[Source texts of formatted documents]
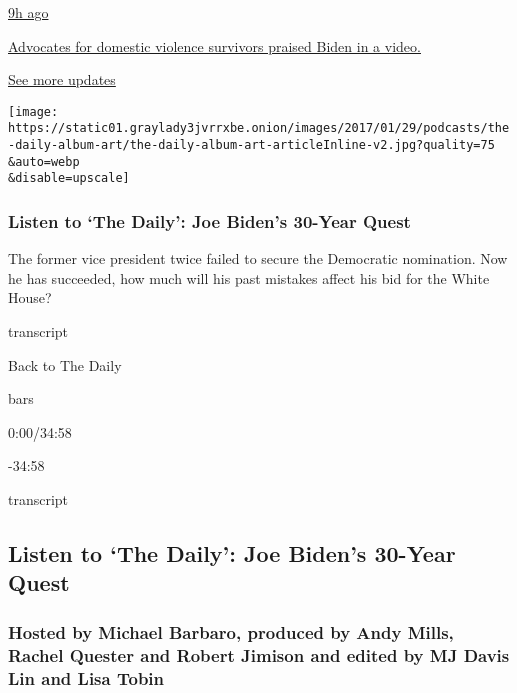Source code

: \href{https://www.nytimes3xbfgragh.onion/live/2020/08/19/us/dnc-convention-election?action=click\&pgtype=Article\&state=default\&region=MAIN_CONTENT_1\&context=storylines_live_updates\#advocates-for-domestic-violence-survivors-praised-biden-in-a-video}{9h
ago}

\href{https://www.nytimes3xbfgragh.onion/live/2020/08/19/us/dnc-convention-election?action=click\&pgtype=Article\&state=default\&region=MAIN_CONTENT_1\&context=storylines_live_updates\#advocates-for-domestic-violence-survivors-praised-biden-in-a-video}{Advocates
for domestic violence survivors praised Biden in a video.}

\href{https://www.nytimes3xbfgragh.onion/live/2020/08/19/us/dnc-convention-election?action=click\&pgtype=Article\&state=default\&region=MAIN_CONTENT_1\&context=storylines_live_updates}{See
more updates}

\texttt{[image: https://static01.graylady3jvrrxbe.onion/images/2017/01/29/podcasts/the-daily-album-art/the-daily-album-art-articleInline-v2.jpg?quality=75\\\&auto=webp\\\&disable=upscale]}

\hypertarget{listen-to-the-daily-joe-bidens-30-year-quest}{%
\subsubsection{Listen to `The Daily': Joe Biden's 30-Year
Quest}\label{listen-to-the-daily-joe-bidens-30-year-quest}}

The former vice president twice failed to secure the Democratic
nomination. Now he has succeeded, how much will his past mistakes affect
his bid for the White House?

transcript

Back to The Daily

bars

0:00/34:58

-34:58

transcript

\hypertarget{listen-to-the-daily-joe-bidens-30-year-quest-1}{%
\subsection{Listen to `The Daily': Joe Biden's 30-Year
Quest}\label{listen-to-the-daily-joe-bidens-30-year-quest-1}}

\hypertarget{hosted-by-michael-barbaro-produced-by-andy-mills-rachel-quester-and-robert-jimison-and-edited-by-mj-davis-lin-and-lisa-tobin}{%
\subsubsection{Hosted by Michael Barbaro, produced by Andy Mills, Rachel
Quester and Robert Jimison and edited by MJ Davis Lin and Lisa
Tobin}\label{hosted-by-michael-barbaro-produced-by-andy-mills-rachel-quester-and-robert-jimison-and-edited-by-mj-davis-lin-and-lisa-tobin}}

§ **Problem**
Filter the records above and return every line that holds the word "region".

§ **Problem solution**
: \href{https://www.nytimes3xbfgragh.onion/live/2020/08/19/us/dnc-convention-election?action=click\&pgtype=Article\&state=default\&region=MAIN_CONTENT_1\&context=storylines_live_updates\#advocates-for-domestic-violence-survivors-praised-biden-in-a-video}{9h
\href{https://www.nytimes3xbfgragh.onion/live/2020/08/19/us/dnc-convention-election?action=click\&pgtype=Article\&state=default\&region=MAIN_CONTENT_1\&context=storylines_live_updates\#advocates-for-domestic-violence-survivors-praised-biden-in-a-video}{Advocates
\href{https://www.nytimes3xbfgragh.onion/live/2020/08/19/us/dnc-convention-election?action=click\&pgtype=Article\&state=default\&region=MAIN_CONTENT_1\&context=storylines_live_updates}{See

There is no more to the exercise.